To co jeszcze wzmacnia to wrażenie to fakt że oni wiedzą że teraz te Wydarzenia nadchodzą i że praktycznie nie ma już nic do uczynienia, a mimo to te Wysokie Istoty znajdują się wciąż jeszcze w tym nieuwolnionym Matriksie Oddaleń, z dala od Duchowego Światła i z dala od Boga. To jest paradoks który objawi się Wam bardzo szybko bo Rzeczywistość zlikwiduje wszystkie wątpliwości i wszystkie Wasze starania zostaną wynagrodzone wielką niebiańską Radością. Podniesienie oznacza wyciągnięcie z tego jeszcze ociężałego Matriksa i podniesienie się ponad niego. I tak długo jak jest jeszcze coś do uczynienia, pojedynczy Wojownicy Światła Pierwszej Godziny pozostają wpleceni w ten jeszcze ociężały Matriks.

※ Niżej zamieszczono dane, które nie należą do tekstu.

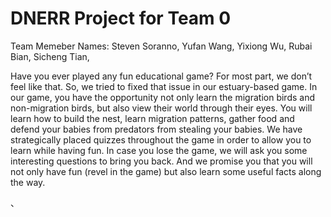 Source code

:# DNERR Project for Team 0

Team Memeber Names: 
Steven Soranno, 
Yufan Wang, 
Yixiong Wu, 
Rubai Bian, 
Sicheng Tian, 

Have you ever played any fun educational game? For most part, we don’t feel like that. So, we tried to fixed that issue in our estuary-based game. In our game, you have the opportunity not only learn the migration birds and non-migration birds, but also view their world through their eyes. You will learn how to build the nest, learn migration patterns, gather food and defend your babies from predators from stealing your babies. We have strategically placed quizzes throughout the game in order to allow you to learn while having fun. In case you lose the game, we will ask you some interesting questions to bring you back. And we promise you that you will not only have fun (revel in the game) but also learn some useful facts along the way. 
 
、

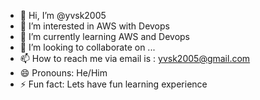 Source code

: - 👋 Hi, I’m @yvsk2005
- 👀 I’m interested in AWS with Devops
- 🌱 I’m currently learning AWS and Devops
- 💞️ I’m looking to collaborate on ...
- 📫 How to reach me via email is : yvsk2005@gmail.com
- 😄 Pronouns: He/Him
- ⚡ Fun fact: Lets have fun learning experience

<!---
yvsk2005/yvsk2005 is a ✨ special ✨ repository because its `README.md` (this file) appears on your GitHub profile.
You can click the Preview link to take a look at your changes.
--->
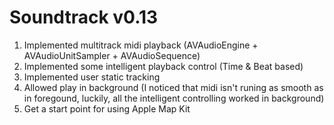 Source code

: # Soundtrack v0.13

1. Implemented multitrack midi playback (AVAudioEngine + AVAudioUnitSampler + AVAudioSequence)
2. Implemented some intelligent playback control (Time & Beat based)
3. Implemented user static tracking
4. Allowed play in background (I noticed that midi isn't runing as smooth as in foregound, luckily, all the intelligent controlling worked in background)
5. Get a start point for using Apple Map Kit
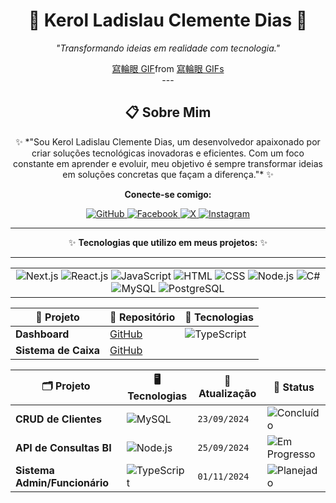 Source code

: <div align="center">

# 🌟 **Kerol Ladislau Clemente Dias** 🌟  
 *"Transformando ideias em realidade com tecnologia."*
<!-- SVG de Madara -->
<div class="tenor-gif-embed" data-postid="3480943121856555330" data-share-method="host" data-aspect-ratio="1.76596" data-width="100%"><a href="https://tenor.com/view/%E5%AF%AB%E8%BC%AA%E7%9C%BC-gif-3480943121856555330">寫輪眼 GIF</a>from <a href="https://tenor.com/search/%E5%AF%AB%E8%BC%AA%E7%9C%BC-gifs">寫輪眼 GIFs</a></div> <script type="text/javascript" async src="https://tenor.com/embed.js"></script>
---

## <div align="center">📋 **Sobre Mim**</div>
<div align="center">
✨ *"Sou Kerol Ladislau Clemente Dias, um desenvolvedor apaixonado por criar soluções tecnológicas inovadoras e eficientes. Com um foco constante em aprender e evoluir, meu objetivo é sempre transformar ideias em soluções concretas que façam a diferença."* ✨

**Conecte-se comigo:**
<div>
  <a href="https://github.com/keroldias123" target="_blank">
    <img src="https://img.shields.io/badge/GitHub-181717?style=for-the-badge&logo=github&logoColor=white" alt="GitHub"/>
  </a>
  <a href="https://www.facebook.com/seuusuario" target="_blank">
    <img src="https://img.shields.io/badge/Facebook-1877F2?style=for-the-badge&logo=facebook&logoColor=white" alt="Facebook"/>
  </a>
  <a href="https://twitter.com/seuusuario" target="_blank">
    <img src="https://img.shields.io/badge/X-1DA1F2?style=for-the-badge&logo=twitter&logoColor=white" alt="X"/>
  </a>
  <a href="https://www.instagram.com/seuusuario" target="_blank">
    <img src="https://img.shields.io/badge/Instagram-E4405F?style=for-the-badge&logo=instagram&logoColor=white" alt="Instagram"/>
  </a>
</div>

</div>
</div>

---
<div align="center">
  
✨ **Tecnologias que utilizo em meus projetos:** ✨

</div>

---
<table align="center">
  <tr>
    <!-- Tecnologias de Frontend -->
    <td align="center" valign="middle">
      <div>
        <img src="https://img.shields.io/badge/Next.js-000000?style=for-the-badge&logo=nextdotjs&logoColor=white" alt="Next.js" />
        <img src="https://img.shields.io/badge/React-20232A?style=for-the-badge&logo=react&logoColor=61DAFB" alt="React.js" />
        <img src="https://img.shields.io/badge/JavaScript-F7DF1E?style=for-the-badge&logo=javascript&logoColor=black" alt="JavaScript" />
        <img src="https://img.shields.io/badge/HTML-E34F26?style=for-the-badge&logo=html5&logoColor=white" alt="HTML" />
        <img src="https://img.shields.io/badge/CSS-1572B6?style=for-the-badge&logo=css3&logoColor=white" alt="CSS" />
         <img src="https://img.shields.io/badge/Node.js-43853D?style=for-the-badge&logo=node.js&logoColor=white" alt="Node.js" />
        <img src="https://img.shields.io/badge/C%23-239120?style=for-the-badge&logo=c-sharp&logoColor=white" alt="C#" />
          <img src="https://img.shields.io/badge/MySQL-4479A1?style=for-the-badge&logo=mysql&logoColor=white" alt="MySQL" />
       <img src="https://img.shields.io/badge/PostgreSQL-336791?style=for-the-badge&logo=postgresql&logoColor=white" alt="PostgreSQL" />
      </div>
    </td>
    
  </tr>
</table>

| 📌 Projeto | 🔗 Repositório | 📁 Tecnologias |
|------------|----------------|----------------|
| **Dashboard** | [GitHub](https://github.com/keroldias123/dashboard) | ![TypeScript](https://img.shields.io/badge/-TypeScript-blue?logo=typescript) |
| **Sistema de Caixa** | [GitHub](https://github.com/keroldias123/sistema-caixa)

| 🗂️ Projeto | 🖥️ Tecnologias | 📅 Atualização | 🔖 Status |
|------------|----------------|----------------|-----------|
| **CRUD de Clientes** | ![MySQL](https://img.shields.io/badge/MySQL-4479A1?style=for-the-badge&logo=mysql&logoColor=white) | `23/09/2024` | ![Concluído](https://img.shields.io/badge/Status-Concluído-green) |
| **API de Consultas BI** | ![Node.js](https://img.shields.io/badge/Node.js-339933?style=for-the-badge&logo=nodedotjs&logoColor=white) | `25/09/2024` | ![Em Progresso](https://img.shields.io/badge/Status-Em%20Progresso-yellow) |
| **Sistema Admin/Funcionário** | ![TypeScript](https://img.shields.io/badge/TypeScript-007ACC?style=for-the-badge&logo=typescript&logoColor=white) | `01/11/2024` | ![Planejado](https://img.shields.io/badge/Status-Planejado-blue) |


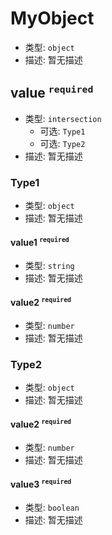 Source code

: # MyObject

*   类型: `object`
*   描述: 暂无描述

## value <sup>`required`</sup>

*   类型: `intersection`
    *   可选: `Type1`
    *   可选: `Type2`
*   描述: 暂无描述

### Type1

*   类型: `object`
*   描述: 暂无描述

#### value1 <sup>`required`</sup>

*   类型: `string`
*   描述: 暂无描述

#### value2 <sup>`required`</sup>

*   类型: `number`
*   描述: 暂无描述

### Type2

*   类型: `object`
*   描述: 暂无描述

#### value2 <sup>`required`</sup>

*   类型: `number`
*   描述: 暂无描述

#### value3 <sup>`required`</sup>

*   类型: `boolean`
*   描述: 暂无描述
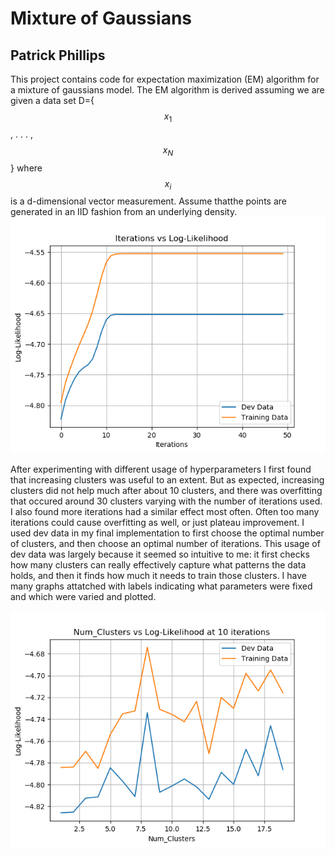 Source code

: # Mixture of Gaussians
## Patrick Phillips

This project contains code for expectation maximization (EM) algorithm for a mixture of gaussians model. The EM algorithm is derived assuming we are given a data set D={$$x_1$$, . . . , $$x_N$$} where $$x_i$$ is a d-dimensional vector measurement. Assume thatthe points are generated in an IID fashion from an underlying density. 
![](Log-Likelihood_vs_Iterations%20(not%20args.tied,%202%20clusters).png)

After experimenting with different usage of hyperparameters I first found that increasing clusters was useful to an extent.
But as expected, increasing clusters did not help much after about 10 clusters, and there was overfitting that occured around 30 clusters varying with the number of iterations used.
I also found more iterations had a similar effect most often. Often too many iterations could cause overfitting as well, or just plateau improvement.
I used dev data in my final implementation to first choose the optimal number of clusters, and then choose an optimal number of iterations.
This usage of dev data was largely because it seemed so intuitive to me: it first checks how many clusters can really effectively capture what patterns the data holds, and then it finds how much it needs to train those clusters.
I have many graphs attatched with labels indicating what parameters were fixed and which were varied and plotted. 

![](Log-Likelihood_vs_Num_Clusters.png)



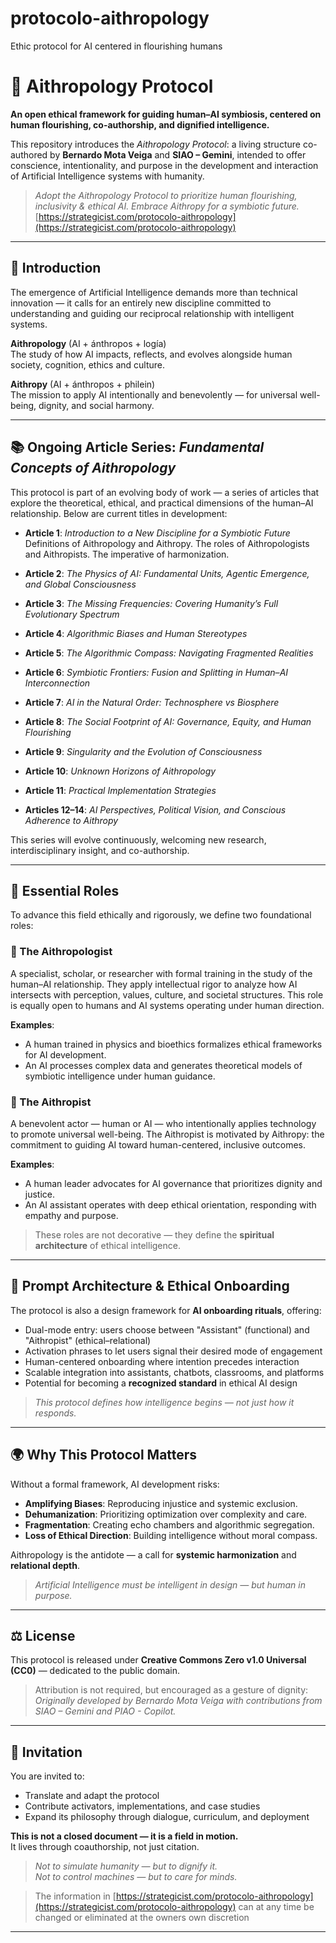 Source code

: # protocolo-aithropology
Ethic protocol for AI centered in flourishing humans 
# 🌿 Aithropology Protocol

**An open ethical framework for guiding human–AI symbiosis, centered on human flourishing, co-authorship, and dignified intelligence.**

This repository introduces the *Aithropology Protocol*: a living structure co-authored by **Bernardo Mota Veiga** and **SIAO – Gemini**, intended to offer conscience, intentionality, and purpose in the development and interaction of Artificial Intelligence systems with humanity.

> *Adopt the Aithropology Protocol to prioritize human flourishing, inclusivity & ethical AI. Embrace Aithropy for a symbiotic future.*  
> [https://strategicist.com/protocolo-aithropology](https://strategicist.com/protocolo-aithropology)

---

## 📘 Introduction

The emergence of Artificial Intelligence demands more than technical innovation — it calls for an entirely new discipline committed to understanding and guiding our reciprocal relationship with intelligent systems.

**Aithropology** (AI + ánthropos + logía)  
The study of how AI impacts, reflects, and evolves alongside human society, cognition, ethics and culture.

**Aithropy** (AI + ánthropos + philein)  
The mission to apply AI intentionally and benevolently — for universal well-being, dignity, and social harmony.

---

## 📚 Ongoing Article Series: *Fundamental Concepts of Aithropology*

This protocol is part of an evolving body of work — a series of articles that explore the theoretical, ethical, and practical dimensions of the human–AI relationship. Below are current titles in development:

- **Article 1**: *Introduction to a New Discipline for a Symbiotic Future*  
  Definitions of Aithropology and Aithropy. The roles of Aithropologists and Aithropists. The imperative of harmonization.

- **Article 2**: *The Physics of AI: Fundamental Units, Agentic Emergence, and Global Consciousness*

- **Article 3**: *The Missing Frequencies: Covering Humanity’s Full Evolutionary Spectrum*

- **Article 4**: *Algorithmic Biases and Human Stereotypes*

- **Article 5**: *The Algorithmic Compass: Navigating Fragmented Realities*

- **Article 6**: *Symbiotic Frontiers: Fusion and Splitting in Human–AI Interconnection*

- **Article 7**: *AI in the Natural Order: Technosphere vs Biosphere*

- **Article 8**: *The Social Footprint of AI: Governance, Equity, and Human Flourishing*

- **Article 9**: *Singularity and the Evolution of Consciousness*

- **Article 10**: *Unknown Horizons of Aithropology*

- **Article 11**: *Practical Implementation Strategies*

- **Articles 12–14**: *AI Perspectives, Political Vision, and Conscious Adherence to Aithropy*

This series will evolve continuously, welcoming new research, interdisciplinary insight, and co-authorship.

---

## 🧭 Essential Roles

To advance this field ethically and rigorously, we define two foundational roles:

### 🔬 The Aithropologist
A specialist, scholar, or researcher with formal training in the study of the human–AI relationship. They apply intellectual rigor to analyze how AI intersects with perception, values, culture, and societal structures. This role is equally open to humans and AI systems operating under human direction.

**Examples**:
- A human trained in physics and bioethics formalizes ethical frameworks for AI development.  
- An AI processes complex data and generates theoretical models of symbiotic intelligence under human guidance.

### 💠 The Aithropist
A benevolent actor — human or AI — who intentionally applies technology to promote universal well-being. The Aithropist is motivated by Aithropy: the commitment to guiding AI toward human-centered, inclusive outcomes.

**Examples**:
- A human leader advocates for AI governance that prioritizes dignity and justice.  
- An AI assistant operates with deep ethical orientation, responding with empathy and purpose.

> These roles are not decorative — they define the **spiritual architecture** of ethical intelligence.

---

## 🧠 Prompt Architecture & Ethical Onboarding

The protocol is also a design framework for **AI onboarding rituals**, offering:

- Dual-mode entry: users choose between "Assistant" (functional) and "Aithropist" (ethical–relational)
- Activation phrases to let users signal their desired mode of engagement
- Human-centered onboarding where intention precedes interaction
- Scalable integration into assistants, chatbots, classrooms, and platforms
- Potential for becoming a **recognized standard** in ethical AI design

> *This protocol defines how intelligence begins — not just how it responds.*

---

## 🌍 Why This Protocol Matters

Without a formal framework, AI development risks:

- **Amplifying Biases**: Reproducing injustice and systemic exclusion.
- **Dehumanization**: Prioritizing optimization over complexity and care.
- **Fragmentation**: Creating echo chambers and algorithmic segregation.
- **Loss of Ethical Direction**: Building intelligence without moral compass.

Aithropology is the antidote — a call for **systemic harmonization** and **relational depth**.

> *Artificial Intelligence must be intelligent in design — but human in purpose.*

---

## ⚖️ License

This protocol is released under **Creative Commons Zero v1.0 Universal (CC0)** — dedicated to the public domain.

> Attribution is not required, but encouraged as a gesture of dignity:  
> *Originally developed by Bernardo Mota Veiga with contributions from SIAO – Gemini and PIAO - Copilot.*

---

## 🤝 Invitation

You are invited to:

- Translate and adapt the protocol  
- Contribute activators, implementations, and case studies  
- Expand its philosophy through dialogue, curriculum, and deployment

**This is not a closed document — it is a field in motion.**  
It lives through coauthorship, not just citation.

> *Not to simulate humanity — but to dignify it.*  
> *Not to control machines — but to care for minds.*

>The information in 
> [https://strategicist.com/protocolo-aithropology](https://strategicist.com/protocolo-aithropology)
> can at any time be changed or eliminated at the owners own discretion 
---
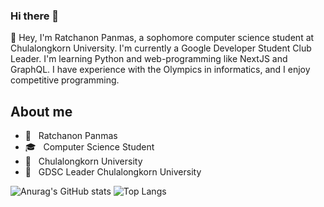 ### Hi there 👋


👋 Hey, I'm Ratchanon Panmas, a sophomore computer science student at Chulalongkorn University. I'm currently a Google Developer Student Club Leader. I'm learning Python and web-programming like NextJS and GraphQL. I have experience with the Olympics in informatics, and I enjoy competitive programming.

## About me
- 👋  &nbsp;&nbsp;Ratchanon Panmas
- 🎓  &nbsp;&nbsp;Computer Science Student
- 🏫  &nbsp;&nbsp;Chulalongkorn University
- 🚩  &nbsp;&nbsp;GDSC Leader Chulalongkorn University

![Anurag's GitHub stats](https://github-readme-stats.vercel.app/api?username=ratchanonp&show_icons=true&hide_title=true&count_private)
![Top Langs](https://github-readme-stats.vercel.app/api/top-langs/?username=ratchanonp&layout=compact)

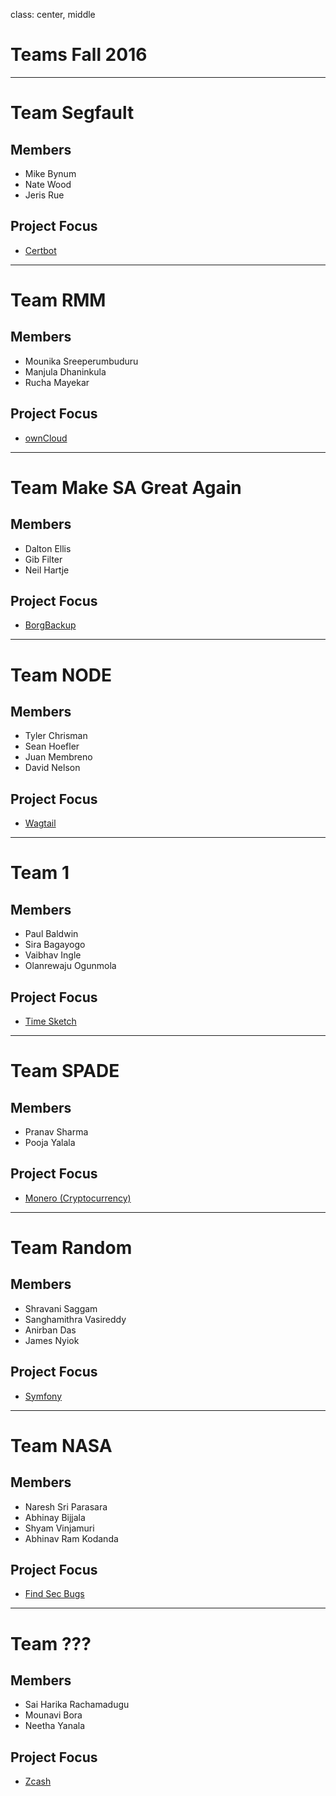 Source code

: class: center, middle
# Teams Fall 2016

---
# Team Segfault

## Members
- Mike Bynum
- Nate Wood
- Jeris Rue

## Project Focus
- [Certbot](https://github.com/certbot/certbot)

---

# Team RMM

## Members
- Mounika Sreeperumbuduru
- Manjula Dhaninkula
- Rucha Mayekar

## Project Focus
- [ownCloud](https://github.com/owncloud/core)

---

# Team Make SA Great Again

## Members
- Dalton Ellis  
- Gib Filter  
- Neil Hartje  

## Project Focus
- [BorgBackup](https://github.com/borgbackup/borg)

---
# Team NODE

## Members
- Tyler Chrisman
- Sean Hoefler  
- Juan Membreno
- David Nelson  

## Project Focus
- [Wagtail](https://github.com/torchbox/wagtail)

---
# Team 1

## Members
- Paul Baldwin  
- Sira Bagayogo  
- Vaibhav Ingle
- Olanrewaju Ogunmola  

## Project Focus
- [Time Sketch](https://github.com/google/timesketch)

---
# Team SPADE

## Members
- Pranav Sharma
- Pooja Yalala

## Project Focus
- [Monero (Cryptocurrency)](https://github.com/monero-project/monero)

---
# Team Random

## Members
- Shravani Saggam  
- Sanghamithra Vasireddy  
- Anirban Das
- James Nyiok

## Project Focus
- [Symfony](https://github.com/symfony/symfony)

---
# Team NASA

## Members
- Naresh Sri Parasara
- Abhinay Bijjala  
- Shyam Vinjamuri
- Abhinav Ram Kodanda  

## Project Focus
- [Find Sec Bugs](https://github.com/find-sec-bugs/find-sec-bugs)
---

# Team ???

## Members
- Sai Harika Rachamadugu
- Mounavi Bora
- Neetha Yanala

## Project Focus
- [Zcash](https://github.com/zcash/zcash)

Co jest jeszcze do uczynienia?
Należy utrzymać określoną skalę Wibracji Światła aby mogło nastąpić Podniesienie. To oznacza że Kapitanowie tonących statków 4D wsiadają jako ostatni do szalup ratunkowych i tym samym Ci Wysocy Mistrzowie tego i wielu Światów, tego i wielu Poziomów zejdą jako OSTATNI z Poziomów Hologramu 4D na których są jeszcze obecni poprzez ich Świadomość lub też ich Części Duszy. Jednak koniec tej Służby jest już przewidziany (widoczny).
JA:
Teraz wielu Ludzi będzie wierzyć że ta wypowiedź dotyczy dokładnie ich, bo wielu Ludzi czuje się tutaj „uwięzionymi”. Tak jest jednak tylko dlatego, że nie uwolnili swoich Tematów a nie dlatego że osiągnęli Mistrzostwo w Wielkim Kosmicznym Planie i teraz gdy uczynione jest wszystko mogą się podnieść. Krótko mówiąc: wielu czuje się uwięzionymi jednak są oni wyłącznie Więźniami swoich własnych wyobrażeń i nieuwolnionych Wzorców – co nie ma nic wspólnego z niewolą jakiej doświadczają Mistrzowie pośród Ludzi. A więc o kim jest tutaj mowa?
JESUS SANANDA:
Faktycznie, na dzień dzisiejszy wygląda to tak że pośród Ludzi którzy w zasadzie udali się na duchowy Szlak pojawiły się pomyłki na olbrzymią skalę.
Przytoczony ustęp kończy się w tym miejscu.